Machine Learning in Sitecore – Is it real?

BINGO! It’s all the buzz., it’s cool.  It’s machine learning. But is there real world use for Machine Learning for organizations that aren’t an Amazon or Microsoft?  Honestly I don’t know, but the potential looks amazing, particularly for organizations that have a lot of data to leverage.

The organization I work for is one such company.  In fact, one of the most difficult issues we faced was deciding what data we could (and should) use.   We devised a Proof Of Concept (PoC) that would explore the capabilities of integrating Machine Learning with Sitecore XP and give us measurable outcomes as to it’s success.  With Cortex being announced at Symposium last year, the promise of a Sitecore delivered solution is on the horizon, however there is little detail on the specifics.  Running our PoC gives us a pre-cursor and hopefully contributes to the business case to implementation of Cortex or another solution in future.

Our overall goal was to:

  • Prove we can integrate some Machine Learning technology into Sitecore
  • Create metrics that will allow us to measure, optimise and verify outcomes
  • Get it to market quickly as a PoC
  • Ensure data security given we were dealing with sensitive information

As of right now, our PoC has been in production running with real users for a few months.  We’re still learning and iterating to optimise the outcomes.  Unfortunately I’m limited by a few factors in sharing specific code examples publicly, but this is how we approached it.

Solution Design

We put together a small panel from internal and partner team members to quickly design a solution that would meet our goals outlined above.  Consulting with business and technical stakeholders, we mapped out what we thought was the best path forward.
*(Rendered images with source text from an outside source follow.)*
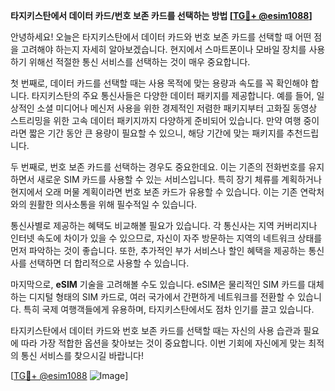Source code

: **타지키스탄에서 데이터 카드/번호 보존 카드를 선택하는 방법 [[TG💪+ @esim1088](https://t.me/s/esim1088)]**

안녕하세요! 오늘은 타지키스탄에서 데이터 카드와 번호 보존 카드를 선택할 때 어떤 점을 고려해야 하는지 자세히 알아보겠습니다. 현지에서 스마트폰이나 모바일 장치를 사용하기 위해선 적절한 통신 서비스를 선택하는 것이 매우 중요합니다.

첫 번째로, 데이터 카드를 선택할 때는 사용 목적에 맞는 용량과 속도를 꼭 확인해야 합니다. 타지키스탄의 주요 통신사들은 다양한 데이터 패키지를 제공합니다. 예를 들어, 일상적인 소셜 미디어나 메신저 사용을 위한 경제적인 저렴한 패키지부터 고화질 동영상 스트리밍을 위한 고속 데이터 패키지까지 다양하게 준비되어 있습니다. 만약 여행 중이라면 짧은 기간 동안 큰 용량이 필요할 수 있으니, 해당 기간에 맞는 패키지를 추천드립니다.

두 번째로, 번호 보존 카드를 선택하는 경우도 중요한데요. 이는 기존의 전화번호를 유지하면서 새로운 SIM 카드를 사용할 수 있는 서비스입니다. 특히 장기 체류를 계획하거나 현지에서 오래 머물 계획이라면 번호 보존 카드가 유용할 수 있습니다. 이는 기존 연락처와의 원활한 의사소통을 위해 필수적일 수 있습니다.

통신사별로 제공하는 혜택도 비교해볼 필요가 있습니다. 각 통신사는 지역 커버리지나 인터넷 속도에 차이가 있을 수 있으므로, 자신이 자주 방문하는 지역의 네트워크 상태를 먼저 파악하는 것이 좋습니다. 또한, 추가적인 부가 서비스나 할인 혜택을 제공하는 통신사를 선택하면 더 합리적으로 사용할 수 있습니다.

마지막으로, **eSIM** 기술을 고려해볼 수도 있습니다. eSIM은 물리적인 SIM 카드를 대체하는 디지털 형태의 SIM 카드로, 여러 국가에서 간편하게 네트워크를 전환할 수 있습니다. 특히 국제 여행객들에게 유용하며, 타지키스탄에서도 점차 인기를 끌고 있습니다.

타지키스탄에서 데이터 카드와 번호 보존 카드를 선택할 때는 자신의 사용 습관과 필요에 따라 가장 적합한 옵션을 찾아보는 것이 중요합니다. 이번 기회에 자신에게 맞는 최적의 통신 서비스를 찾으시길 바랍니다!

[[TG💪+ @esim1088](https://t.me/s/esim1088) ![Image](https://i.postimg.cc/Y0z9fWf4/image.png)]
The concept was to create a recommendation engine that could be integrated into Sitecore, allowing authors to add a component to the page displaying personalised content.  The content would be in the form of a recommendation featuring products the ML results predicted may be of interest to the end user.

There were two main data sets available to us to build a “profile” of existing users, that we could use to train and test the ML models.

Firstly, basic demographic information. E.G. Gender, age band, postcode (In AU ours are at a suburb/regional level) .  These data points combined with some overarching categorizations provided by the Australian Bureau of Statistics, gave a us solid, but well anonymised profile of the user.  This data set contained well over a million subjects to train and test models with.

Secondly was the product holding data.  This mapped out which users currently held which products. To simplify the project we ran this on a subset of 15 products.  All of which are subscription style products rather than physical goods.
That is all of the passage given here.